Former top policeman Clint Rickards exhibited bias and overstated some issues "to the point of exaggeration" in his complaints about Operation Austin, the Independent Police Conduct Authority has found.
The police operation Mr Rickards condemned as a shambles has been hailed by the judge heading the inquiry as exemplary.
IPCA chairwoman Justice Lowell Goddard yesterday said criticisms the inquiry was biased and had taken too long were unfounded.
In rejecting 15 separate complaints about Operation Austin from Mr Rickards and one from former All Black Steve McDowell, Justice Goddard painted a picture of Operation Austin which contrasted starkly with Mr Rickards' claim last year that it was a "shambles".
"There are aspects of it [the investigation] I consider to be exemplary and should be put into the police manual of best practice for the future."
There was "no evidence at all" to support Mr Rickards' statement that Operation Austin had been a shambles, Justice Goddard said. "In fact, the opposite."
The IPCA's response to specific complaints made by Mr Rickards and Mr McDowell were reported to them confidentially.
The IPCA can choose to publicly report on an issue of widespread interest, which was the step Justice Goddard took yesterday.

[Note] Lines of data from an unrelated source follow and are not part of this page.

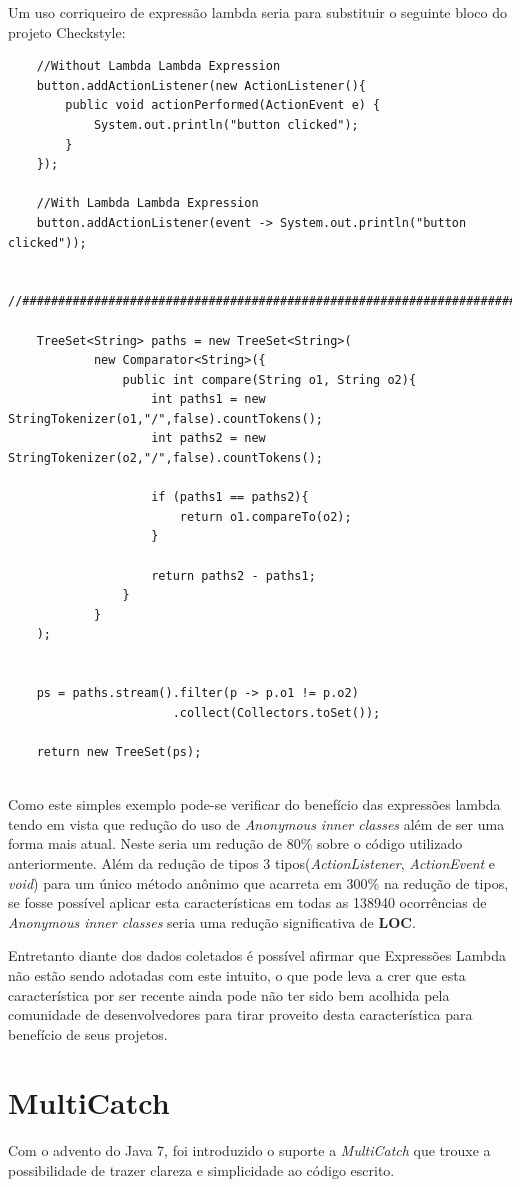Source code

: Um uso corriqueiro de expressão lambda seria para substituir o seguinte bloco do projeto Checkstyle:
\begin{lstlisting}
	//Without Lambda Lambda Expression
	button.addActionListener(new ActionListener(){
		public void actionPerformed(ActionEvent e) {
			System.out.println("button clicked");
		}
	});

	//With Lambda Lambda Expression
	button.addActionListener(event -> System.out.println("button clicked"));
	
	//###########################################################################
	
	TreeSet<String> paths = new TreeSet<String>(
			new Comparator<String>({
				public int compare(String o1, String o2){
					int paths1 = new StringTokenizer(o1,"/",false).countTokens();
					int paths2 = new StringTokenizer(o2,"/",false).countTokens();
				
					if (paths1 == paths2){
						return o1.compareTo(o2);
					}
				
					return paths2 - paths1;
				}
			}
	);
	
	
	ps = paths.stream().filter(p -> p.o1 != p.o2)
					   .collect(Collectors.toSet());
	
	return new TreeSet(ps);
	
\end{lstlisting}

Como este simples exemplo pode-se verificar do benefício das expressões lambda tendo em vista que  redução do uso de \textit{Anonymous inner classes} além de ser uma forma mais atual. Neste seria um redução de 80\% sobre o código utilizado anteriormente. Além da redução de tipos 3 tipos(\textit{ActionListener}, \textit{ActionEvent} e \textit{void}) para um único método anônimo que acarreta em 300\% na redução de tipos,  se fosse possível aplicar esta características em todas as 138940 ocorrências de \textit{Anonymous inner classes} seria uma redução significativa de \textbf{LOC}.

Entretanto diante dos dados coletados é possível afirmar que Expressões Lambda não estão sendo adotadas com este intuito, o que pode leva a crer que esta característica por ser recente ainda pode não ter sido bem acolhida pela comunidade de desenvolvedores para tirar proveito desta  característica para benefício de seus projetos.\\

\section{MultiCatch}
Com o advento do Java 7, foi introduzido o suporte a \textit{MultiCatch} que trouxe a possibilidade de trazer clareza e simplicidade ao código escrito.\\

The report said there was a particular thread which ran through many of Mr Rickards' complaints. He tended to be "over-selective" in much of the material placed before the IPCA and a tendency to overstate some issues "to the point of exaggeration" was also noted.
"It appeared to the Authority that whilst the Assistant Commissioner has accused others of bias, he has on occasions engaged in precisely the same behaviour."
Justice Goddard emphatically said there was no evidence of bias or pre-determination in Operation Austin.
"Any investigation should be approached with an open mind and all of the evidence carefully weighed without any pre-determination or bias, and I am able to find quite categorically no evidence of bias or pre-determination in the Operation Austin investigation."
Justice Goddard said the decision to prosecute Mr Rickards and former colleagues Brad Shipton and Bob Schollum on charges which arose from Operation Austin was made after a thorough, independent and objective analysis of all available evidence by Christchurch Crown Solicitor Brent Stanaway.
Yesterday's IPCA's findings came as a rare bright moment for police in what has been a deeply embarrassing episode for the force.
Deputy Commissioner Rob Pope said he was delighted the complaints had been rejected, and that the investigation team had received high praise from Justice Goddard.
"The Austin team is made up of a group of people who have had this investigation as the focus of their professional lives for four years," Mr Pope said.
"It comes as no surprise that their integrity, skills and unflagging commitment throughout that time, particularly to the complainants involved, has resulted in such high commendation."